By the time my son was born, I had read a couple of books on raising children in a multilingual context. I was receiving conflicting information and advice on what to do. My situation was further complicated by the fact that I was dealing with two or even three separate languages at home, that differ from the language of the country we live in. My wife speaks Spanish most of the time, but I was faced with a difficult choice of speaking English, French, Dutch, or any combination of the three. All the authors that I read seemed to agree that it is best that a parent sticks to one language to avoid confusing the child. But the question of whether the parent should stick to his native language or use a language that he doesn’t fully master, remained unanswered. Realising that almost all Dutch people speak really good English, I concluded that he would do likewise, and learn English at school and by watching subtitled films. I decided to speak to him in French from the minute he was born.

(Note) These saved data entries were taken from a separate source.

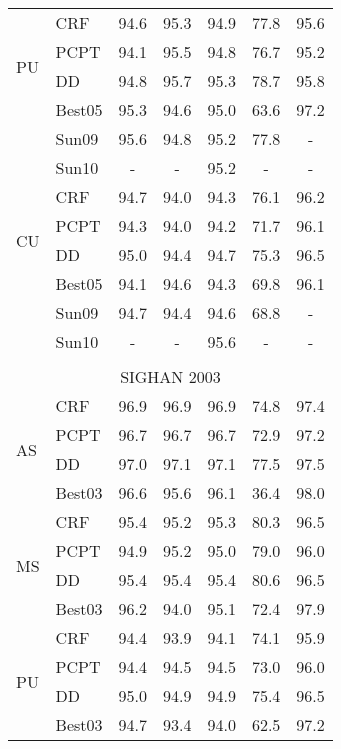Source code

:\begin{table}
\begin{small}
\begin{tabular}{ l | l | c | c | c | c | c   }
\multirow{4}{*}{PU} &   CRF        & 94.6 &	95.3 & 94.9  &   77.8 &  95.6 \\
& PCPT  & 94.1 & 95.5	& 94.8  &  76.7 &  95.2 \\
& DD  & 94.8 & {95.7} & {95.3}  &  {78.7} &95.8 \\
& Best05       & {95.3}  &      94.6 &  95.0   &  63.6 &  {97.2} \\
& Sun09      & 95.6   & 94.8  & 95.2  &   77.8  & - \\
& Sun10      & -   & -  & 95.2  &   -  & - \\
\hline

\multirow{4}{*}{CU}  & CRF       & 94.7 & 94.0 &  94.3  & {76.1} & 96.2 \\
& PCPT & 94.3 & 94.0 & 94.2  & 71.7  & 96.1  \\
& DD & {95.0} & 94.4 & {94.7}  & {75.3} & {96.5}  \\
& Best05      &  94.1 &  {94.6} & 94.3  & 69.8 & 96.1 \\
& Sun09      & 94.7   & 94.4  & 94.6  &   68.8  & - \\
& Sun10      & -   & -  & 95.6  &   -  & - \\
\hline

\multicolumn{7}{c}{} \\
\multicolumn{7}{c}{\large{SIGHAN 2003}} \\
\hline

\multirow{4}{*}{AS} & CRF    & 96.9 & 96.9 & 96.9  & 74.8 &  97.4 \\
& PCPT &  96.7 & 96.7 & 96.7  & 72.9  & 97.2 \\
& DD & {97.0} & {97.1} & {97.1}  & {77.5}  & 97.5 \\
 &  Best03     & 96.6     & 95.6 &  96.1  & 36.4 &  {98.0} \\
\hline
\multirow{4}{*}{MS}  & CRF     &  95.4 & 95.2 & 95.3  & 80.3	 & 96.5 \\
& PCPT &  94.9 & 95.2 & 95.0  & 79.0  & 96.0 \\
& DD &  95.4 & {95.4} & {95.4}	  & {80.6} & 96.5 \\
&  Best03        &   {96.2} &   94.0&  95.1  & 72.4 & {97.9} \\
\hline
\multirow{4}{*}{PU} & CRF       &  94.4 & 93.9 & 94.1   & 74.1   & 95.9 \\
& PCPT &  94.4 & 94.5 & 94.5   & 73.0  &  96.0 \\
& DD &  {95.0} & {94.9} & {94.9}  & {75.4} &  96.5 \\
&  Best03   &  94.7   & 93.4  & 94.0   &  62.5  &  {97.2} \\


\end{tabular}
\end{small}
\end{table}
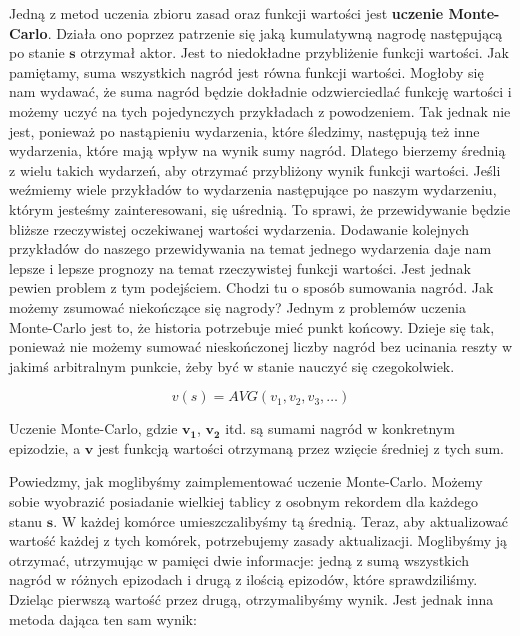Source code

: Jedną z metod uczenia zbioru zasad oraz funkcji wartości jest \textbf{uczenie Monte-Carlo}. Działa ono poprzez patrzenie się jaką kumulatywną nagrodę następującą po stanie $\boldsymbol{s}$ otrzymał aktor. Jest to niedokładne przybliżenie funkcji wartości. Jak pamiętamy, suma wszystkich nagród jest równa funkcji wartości. Mogłoby się nam wydawać, że suma nagród będzie dokładnie odzwierciedlać funkcję wartości i możemy uczyć na tych pojedynczych przykładach z powodzeniem. Tak jednak nie jest, ponieważ po nastąpieniu wydarzenia, które śledzimy, następują też inne wydarzenia, które mają wpływ na wynik sumy nagród. Dlatego bierzemy średnią z wielu takich wydarzeń, aby otrzymać przybliżony wynik funkcji wartości. Jeśli weźmiemy wiele przykładów to wydarzenia następujące po naszym wydarzeniu, którym jesteśmy zainteresowani, się uśrednią. To sprawi, że przewidywanie będzie bliższe rzeczywistej oczekiwanej wartości wydarzenia. Dodawanie kolejnych przykładów do naszego przewidywania na temat jednego wydarzenia daje nam lepsze i lepsze prognozy na temat rzeczywistej funkcji wartości. Jest jednak pewien problem z tym podejściem. Chodzi tu o sposób sumowania nagród. Jak możemy zsumować niekończące się nagrody? Jednym z problemów uczenia Monte-Carlo jest to, że historia potrzebuje mieć punkt końcowy. Dzieje się tak, ponieważ nie możemy sumować nieskończonej liczby nagród bez ucinania reszty w jakimś arbitralnym punkcie, żeby być w stanie nauczyć się czegokolwiek.

\begin{equation}
v(s) = AVG(v_1, v_2, v_3, …)
\end{equation}

\noindent Uczenie Monte-Carlo, gdzie $\boldsymbol{v_1}$, $\boldsymbol{v_2}$ itd. są sumami nagród w konkretnym epizodzie, a $\boldsymbol{v}$ jest funkcją wartości otrzymaną przez wzięcie średniej z tych sum.\newline

Powiedzmy, jak moglibyśmy zaimplementować uczenie Monte-Carlo. Możemy sobie wyobrazić posiadanie wielkiej tablicy z osobnym rekordem dla każdego stanu $\boldsymbol{s}$. W każdej komórce umieszczalibyśmy tą średnią. Teraz, aby aktualizować wartość każdej z tych komórek, potrzebujemy zasady aktualizacji. Moglibyśmy ją otrzymać, utrzymując w pamięci dwie informacje: jedną z sumą wszystkich nagród w różnych epizodach i drugą z ilością epizodów, które sprawdziliśmy. Dzieląc pierwszą wartość przez drugą, otrzymalibyśmy wynik. Jest jednak inna metoda dająca ten sam wynik:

Now that he is older, I speak a mixture of Dutch (that he often corrects or makes fun of) and French.

Now in secondary school, he understands a lot of Spanish and French, although he always answers back in Dutch. Is it a coincidence that his best subject at school, by far, is French? One day, I was talking to him in Dutch and he said something to me that made me smile. I answered by saying, “tu es rigolo.” He looked at me, “rigolo – that means funny, doesn’t it?” And funnily enough, it does. I just wonder what his grey matter would be like, if he decided to speak all the languages he understands, but is unwilling to use.